Things like that are what make the Bible such an awesome book to me. That the writings within it predict and respond, perfectly, to how people will react to the Christian message depending on their beliefs, criticisms, and doubts, no matter what they are. I'm not entirely sure why Tonybee considers selfless sacrifice and ultimate love "repugnant," but she does! Perhaps selfishness and hatred are preferable concepts to her; she certainly shows it in her writing.
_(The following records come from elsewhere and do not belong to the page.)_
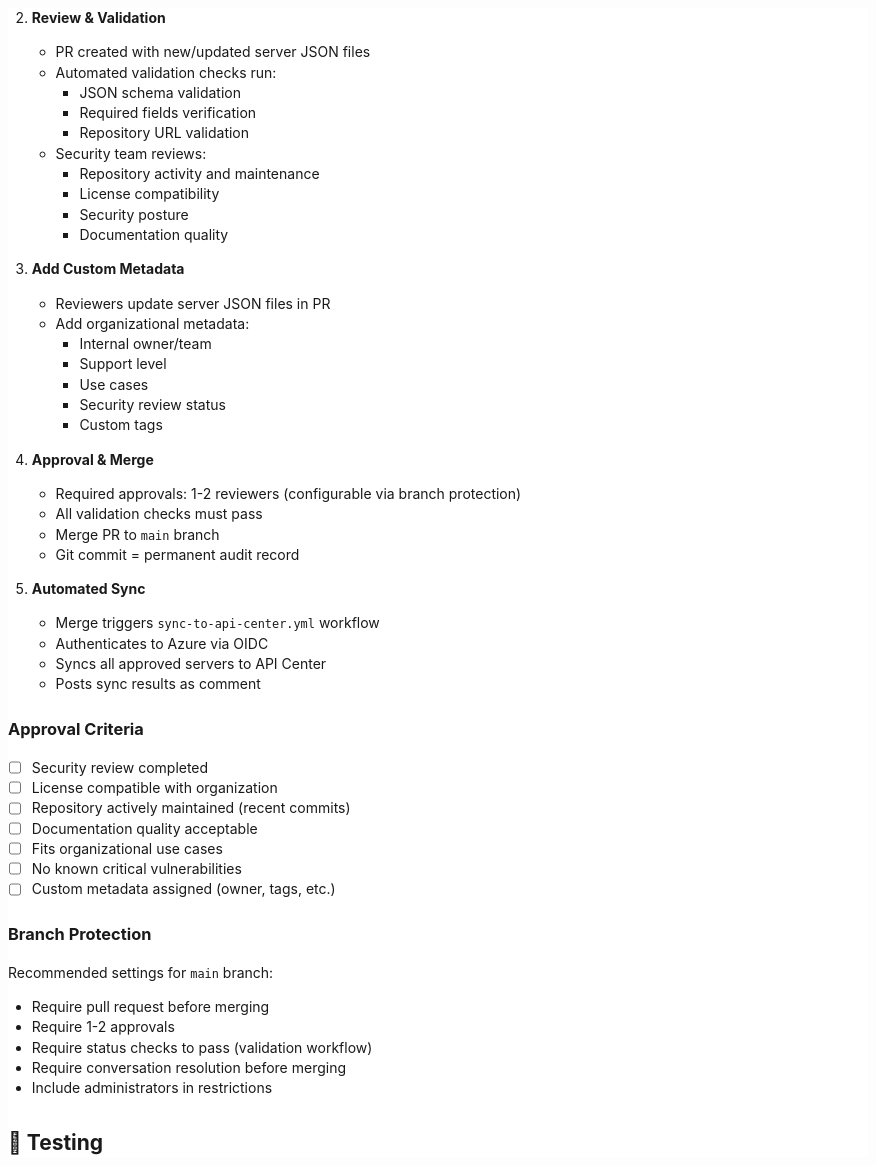 2. **Review & Validation**
   - PR created with new/updated server JSON files
   - Automated validation checks run:
     - JSON schema validation
     - Required fields verification
     - Repository URL validation
   - Security team reviews:
     - Repository activity and maintenance
     - License compatibility
     - Security posture
     - Documentation quality

3. **Add Custom Metadata**
   - Reviewers update server JSON files in PR
   - Add organizational metadata:
     - Internal owner/team
     - Support level
     - Use cases
     - Security review status
     - Custom tags

4. **Approval & Merge**
   - Required approvals: 1-2 reviewers (configurable via branch protection)
   - All validation checks must pass
   - Merge PR to `main` branch
   - Git commit = permanent audit record

5. **Automated Sync**
   - Merge triggers `sync-to-api-center.yml` workflow
   - Authenticates to Azure via OIDC
   - Syncs all approved servers to API Center
   - Posts sync results as comment

### Approval Criteria

- [ ] Security review completed
- [ ] License compatible with organization
- [ ] Repository actively maintained (recent commits)
- [ ] Documentation quality acceptable
- [ ] Fits organizational use cases
- [ ] No known critical vulnerabilities
- [ ] Custom metadata assigned (owner, tags, etc.)

### Branch Protection

Recommended settings for `main` branch:

- Require pull request before merging
- Require 1-2 approvals
- Require status checks to pass (validation workflow)
- Require conversation resolution before merging
- Include administrators in restrictions

## 🧪 Testing
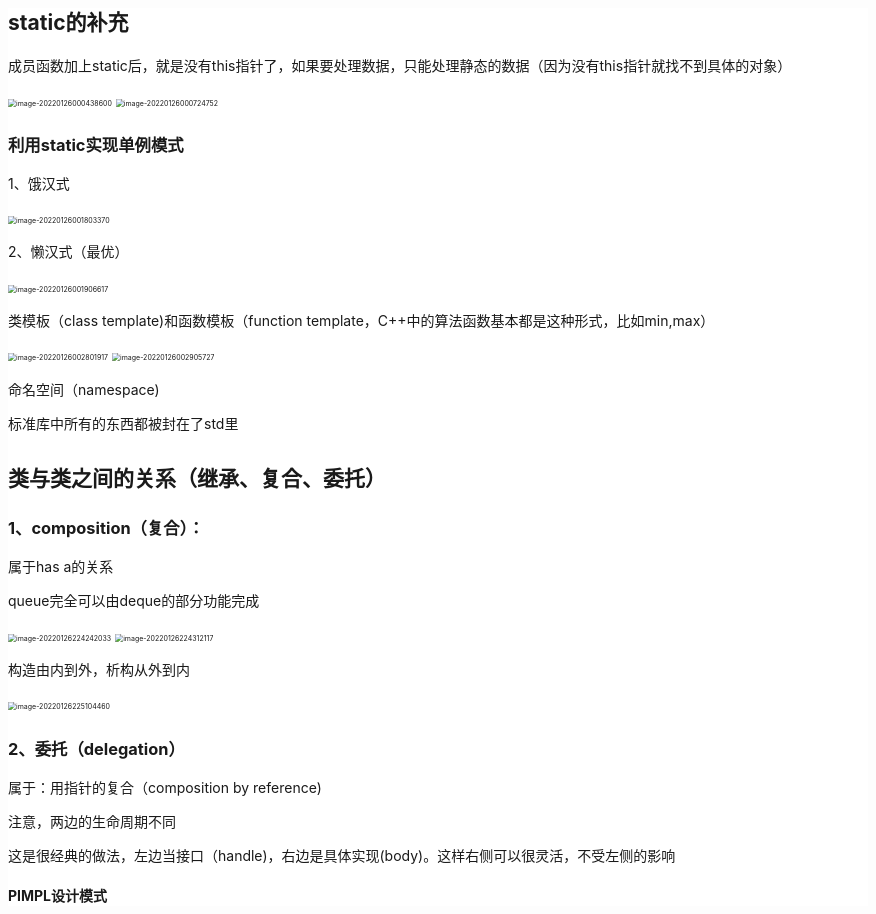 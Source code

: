 ## static的补充

成员函数加上static后，就是没有this指针了，如果要处理数据，只能处理静态的数据（因为没有this指针就找不到具体的对象）

<img src="C:\Users\zcc\AppData\Roaming\Typora\typora-user-images\image-20220126000438600.png" alt="image-20220126000438600" style="zoom:50%;" />

<img src="C:\Users\zcc\AppData\Roaming\Typora\typora-user-images\image-20220126000724752.png" alt="image-20220126000724752" style="zoom:50%;" />

### 利用static实现单例模式

1、饿汉式

<img src="C:\Users\zcc\AppData\Roaming\Typora\typora-user-images\image-20220126001803370.png" alt="image-20220126001803370" style="zoom:50%;" />

2、懒汉式（最优）

<img src="C:\Users\zcc\AppData\Roaming\Typora\typora-user-images\image-20220126001906617.png" alt="image-20220126001906617" style="zoom:50%;" />

类模板（class template)和函数模板（function template，C++中的算法函数基本都是这种形式，比如min,max）

<img src="C:\Users\zcc\AppData\Roaming\Typora\typora-user-images\image-20220126002801917.png" alt="image-20220126002801917" style="zoom:50%;" />

<img src="C:\Users\zcc\AppData\Roaming\Typora\typora-user-images\image-20220126002905727.png" alt="image-20220126002905727" style="zoom:50%;" />

命名空间（namespace)

标准库中所有的东西都被封在了std里

## 类与类之间的关系（继承、复合、委托）

### 1、**composition（复合）**：

属于has a的关系

queue完全可以由deque的部分功能完成

<img src="C:\Users\zcc\AppData\Roaming\Typora\typora-user-images\image-20220126224242033.png" alt="image-20220126224242033" style="zoom:50%;" />

<img src="C:\Users\zcc\AppData\Roaming\Typora\typora-user-images\image-20220126224312117.png" alt="image-20220126224312117" style="zoom:50%;" />

构造由内到外，析构从外到内

<img src="C:\Users\zcc\AppData\Roaming\Typora\typora-user-images\image-20220126225104460.png" alt="image-20220126225104460" style="zoom:50%;" />

### 2、**委托（delegation）**

属于：用指针的复合（composition by reference)

注意，两边的生命周期不同

这是很经典的做法，左边当接口（handle)，右边是具体实现(body)。这样右侧可以很灵活，不受左侧的影响

#### PIMPL设计模式

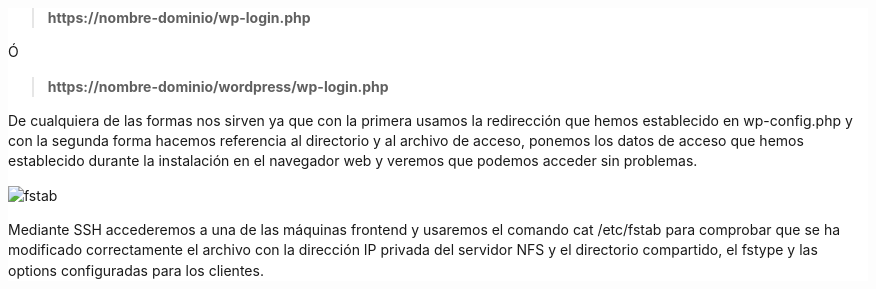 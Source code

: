 > **https://nombre-dominio/wp-login.php**

Ó

> **https://nombre-dominio/wordpress/wp-login.php**

De cualquiera de las formas nos sirven ya que con la primera usamos la redirección que hemos establecido en wp-config.php y con la segunda forma hacemos referencia al directorio y al archivo de acceso, ponemos los datos de acceso que hemos establecido durante la instalación en el navegador web y veremos que podemos acceder sin problemas.

![fstab](../img/blog/fase-2/fstab.png)

Mediante SSH accederemos a una de las máquinas frontend y usaremos el comando cat /etc/fstab para comprobar que se ha modificado correctamente el archivo con la dirección IP privada del servidor NFS y el directorio compartido, el fstype y las options configuradas para los clientes.
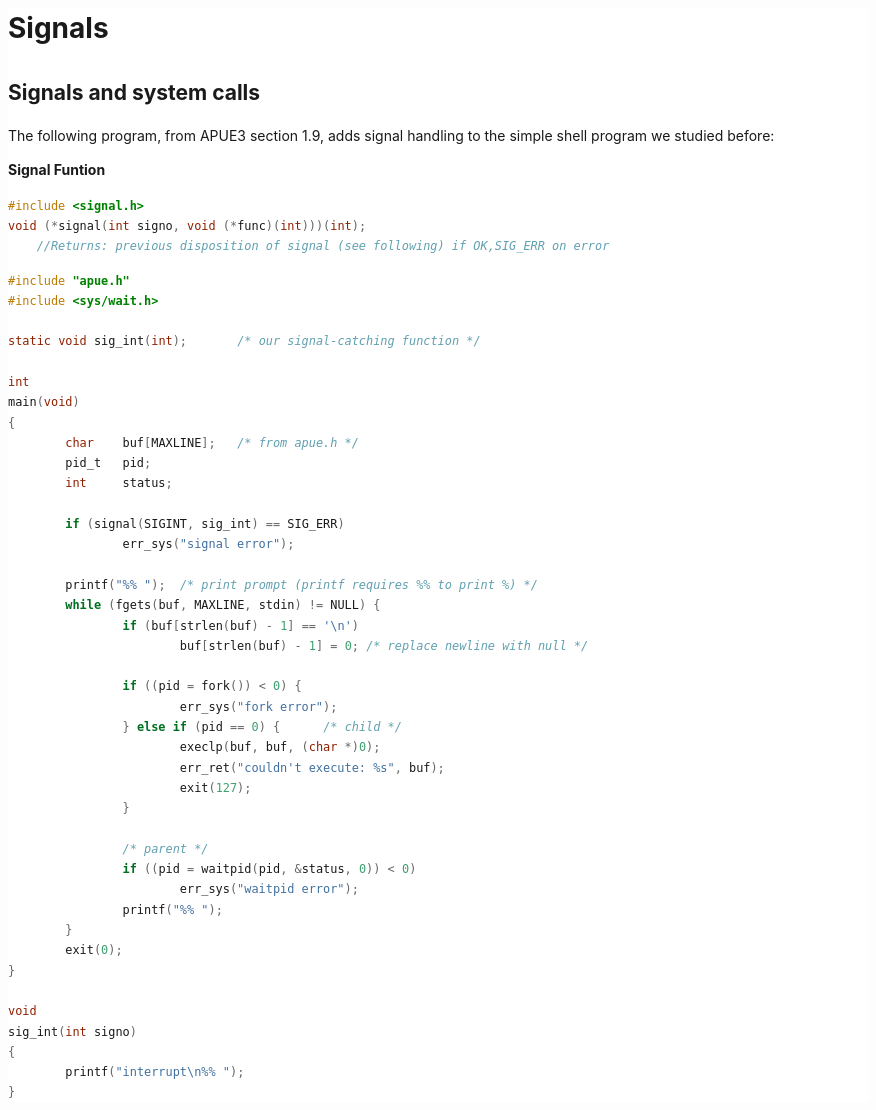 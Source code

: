 # Signals 

## Signals and system calls

The following program, from APUE3 section 1.9, adds signal handling to the simple shell program we studied before:

**Signal Funtion** 

```c
#include <signal.h>
void (*signal(int signo, void (*func)(int)))(int);
	//Returns: previous disposition of signal (see following) if OK,SIG_ERR on error
```



```c
#include "apue.h"
#include <sys/wait.h>

static void	sig_int(int);		/* our signal-catching function */

int
main(void)
{
        char	buf[MAXLINE];	/* from apue.h */
        pid_t	pid;
        int		status;

        if (signal(SIGINT, sig_int) == SIG_ERR)
                err_sys("signal error");

        printf("%% ");	/* print prompt (printf requires %% to print %) */
        while (fgets(buf, MAXLINE, stdin) != NULL) {
                if (buf[strlen(buf) - 1] == '\n')
                        buf[strlen(buf) - 1] = 0; /* replace newline with null */

                if ((pid = fork()) < 0) {
                        err_sys("fork error");
                } else if (pid == 0) {		/* child */
                        execlp(buf, buf, (char *)0);
                        err_ret("couldn't execute: %s", buf);
                        exit(127);
                }

                /* parent */
                if ((pid = waitpid(pid, &status, 0)) < 0)
                        err_sys("waitpid error");
                printf("%% ");
        }
        exit(0);
}

void
sig_int(int signo)
{
        printf("interrupt\n%% ");
}
```
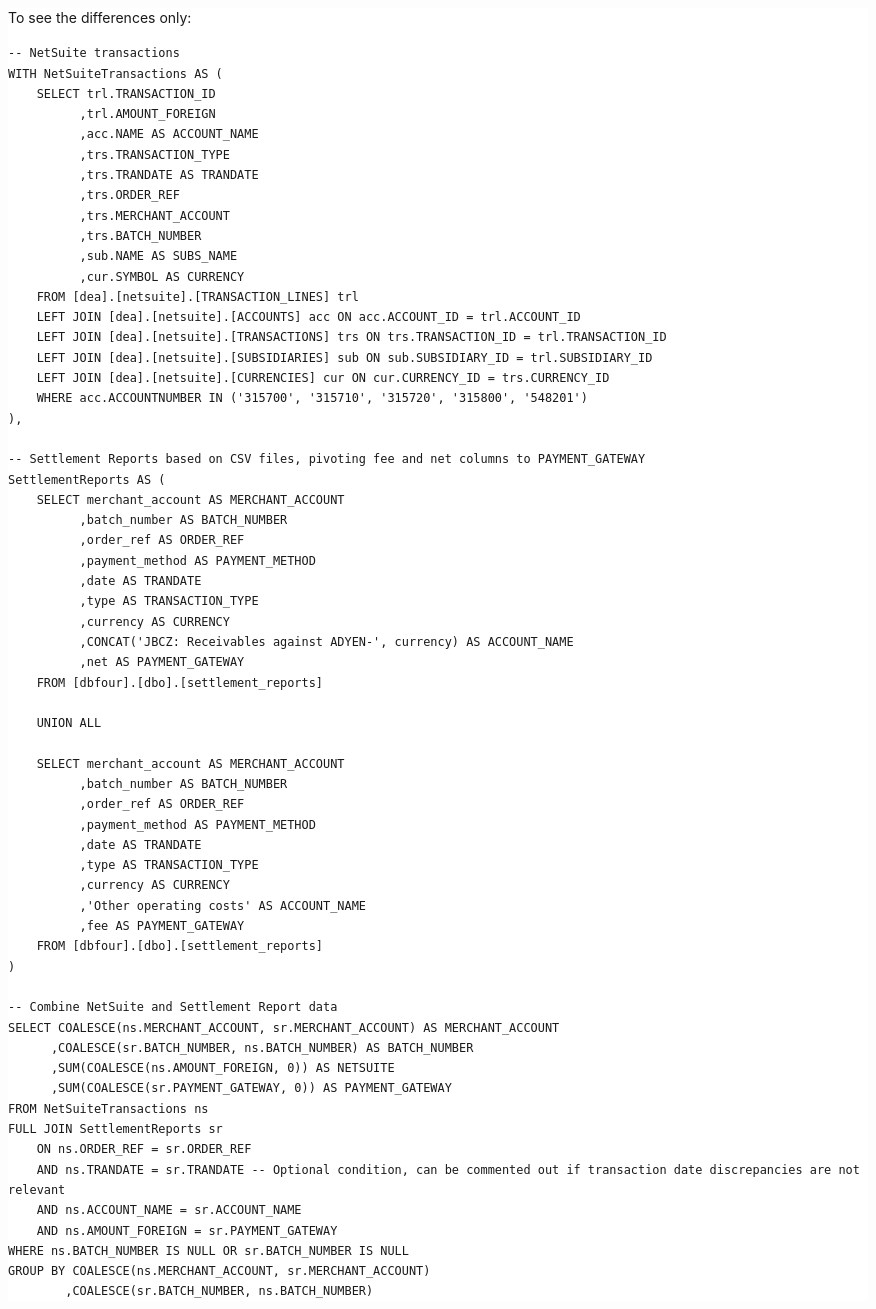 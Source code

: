 To see the differences only:
```
-- NetSuite transactions
WITH NetSuiteTransactions AS (
    SELECT trl.TRANSACTION_ID
          ,trl.AMOUNT_FOREIGN
          ,acc.NAME AS ACCOUNT_NAME
          ,trs.TRANSACTION_TYPE
          ,trs.TRANDATE AS TRANDATE
          ,trs.ORDER_REF
          ,trs.MERCHANT_ACCOUNT
          ,trs.BATCH_NUMBER
          ,sub.NAME AS SUBS_NAME
          ,cur.SYMBOL AS CURRENCY
    FROM [dea].[netsuite].[TRANSACTION_LINES] trl
    LEFT JOIN [dea].[netsuite].[ACCOUNTS] acc ON acc.ACCOUNT_ID = trl.ACCOUNT_ID
    LEFT JOIN [dea].[netsuite].[TRANSACTIONS] trs ON trs.TRANSACTION_ID = trl.TRANSACTION_ID
    LEFT JOIN [dea].[netsuite].[SUBSIDIARIES] sub ON sub.SUBSIDIARY_ID = trl.SUBSIDIARY_ID
    LEFT JOIN [dea].[netsuite].[CURRENCIES] cur ON cur.CURRENCY_ID = trs.CURRENCY_ID
    WHERE acc.ACCOUNTNUMBER IN ('315700', '315710', '315720', '315800', '548201')
),

-- Settlement Reports based on CSV files, pivoting fee and net columns to PAYMENT_GATEWAY
SettlementReports AS (
    SELECT merchant_account AS MERCHANT_ACCOUNT
          ,batch_number AS BATCH_NUMBER
          ,order_ref AS ORDER_REF
          ,payment_method AS PAYMENT_METHOD
          ,date AS TRANDATE
          ,type AS TRANSACTION_TYPE
          ,currency AS CURRENCY
          ,CONCAT('JBCZ: Receivables against ADYEN-', currency) AS ACCOUNT_NAME
          ,net AS PAYMENT_GATEWAY
    FROM [dbfour].[dbo].[settlement_reports]

    UNION ALL

    SELECT merchant_account AS MERCHANT_ACCOUNT
          ,batch_number AS BATCH_NUMBER
          ,order_ref AS ORDER_REF
          ,payment_method AS PAYMENT_METHOD
          ,date AS TRANDATE
          ,type AS TRANSACTION_TYPE
          ,currency AS CURRENCY
          ,'Other operating costs' AS ACCOUNT_NAME
          ,fee AS PAYMENT_GATEWAY
    FROM [dbfour].[dbo].[settlement_reports]
)

-- Combine NetSuite and Settlement Report data
SELECT COALESCE(ns.MERCHANT_ACCOUNT, sr.MERCHANT_ACCOUNT) AS MERCHANT_ACCOUNT
      ,COALESCE(sr.BATCH_NUMBER, ns.BATCH_NUMBER) AS BATCH_NUMBER
      ,SUM(COALESCE(ns.AMOUNT_FOREIGN, 0)) AS NETSUITE
      ,SUM(COALESCE(sr.PAYMENT_GATEWAY, 0)) AS PAYMENT_GATEWAY
FROM NetSuiteTransactions ns
FULL JOIN SettlementReports sr
    ON ns.ORDER_REF = sr.ORDER_REF
    AND ns.TRANDATE = sr.TRANDATE -- Optional condition, can be commented out if transaction date discrepancies are not relevant
    AND ns.ACCOUNT_NAME = sr.ACCOUNT_NAME
    AND ns.AMOUNT_FOREIGN = sr.PAYMENT_GATEWAY
WHERE ns.BATCH_NUMBER IS NULL OR sr.BATCH_NUMBER IS NULL
GROUP BY COALESCE(ns.MERCHANT_ACCOUNT, sr.MERCHANT_ACCOUNT)
        ,COALESCE(sr.BATCH_NUMBER, ns.BATCH_NUMBER)
``` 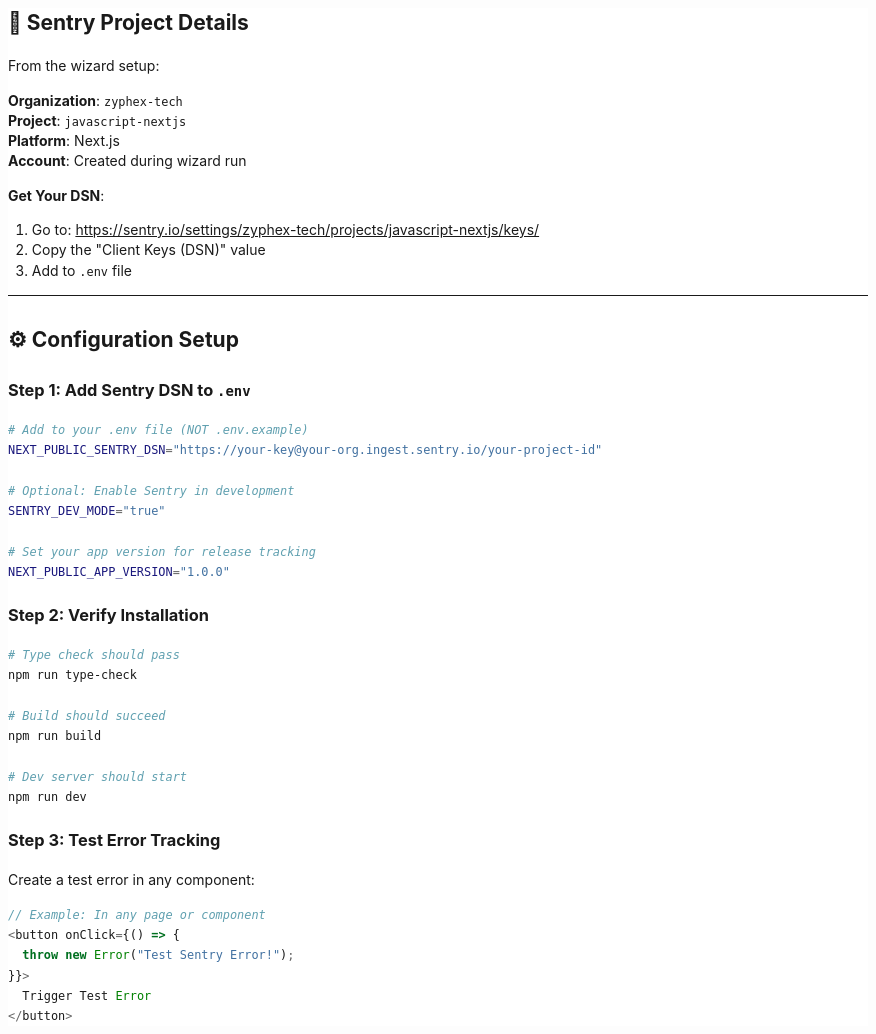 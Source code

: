 
## 🔑 Sentry Project Details

From the wizard setup:

**Organization**: `zyphex-tech`  
**Project**: `javascript-nextjs`  
**Platform**: Next.js  
**Account**: Created during wizard run  

**Get Your DSN**:
1. Go to: https://sentry.io/settings/zyphex-tech/projects/javascript-nextjs/keys/
2. Copy the "Client Keys (DSN)" value
3. Add to `.env` file

---

## ⚙️ Configuration Setup

### Step 1: Add Sentry DSN to `.env`

```bash
# Add to your .env file (NOT .env.example)
NEXT_PUBLIC_SENTRY_DSN="https://your-key@your-org.ingest.sentry.io/your-project-id"

# Optional: Enable Sentry in development
SENTRY_DEV_MODE="true"

# Set your app version for release tracking
NEXT_PUBLIC_APP_VERSION="1.0.0"
```

### Step 2: Verify Installation

```bash
# Type check should pass
npm run type-check

# Build should succeed
npm run build

# Dev server should start
npm run dev
```

### Step 3: Test Error Tracking

Create a test error in any component:

```typescript
// Example: In any page or component
<button onClick={() => {
  throw new Error("Test Sentry Error!");
}}>
  Trigger Test Error
</button>
```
Many say that this can be seen as simply a fantasy movie or as a Christian allegory. I would say that's true to some extent, but Lewis was a Christian apologist who, I believe, was motivated by his religion to write this series of books. You just have to see the other works he put out to see this (i.e. "Mere Christianity," "The Screwtape Letters," "The Problem With Pain," etc.) So while it is a fantasy story, Lewis deliberately wrote in the message of Christ in the story. Why? I believe it was because there is no greater story than that of Jesus.

Another perhaps more relevant theme within "Narnia" is the concept of war. Is any war a just one? Sun and Shield has a great post describing the morality of fighting the "evil" characters in the stories of "The Lion, The Witch, and the Wardrobe" and "Lord of the Rings." I highly recommend it.

I'll end this post here since it's getting a little long. If you want to read more thoughts and reactions from Christians about "Narnia," you can go here. It's a really good roundup and most of those linked have links to other places ensuring hours of reading material.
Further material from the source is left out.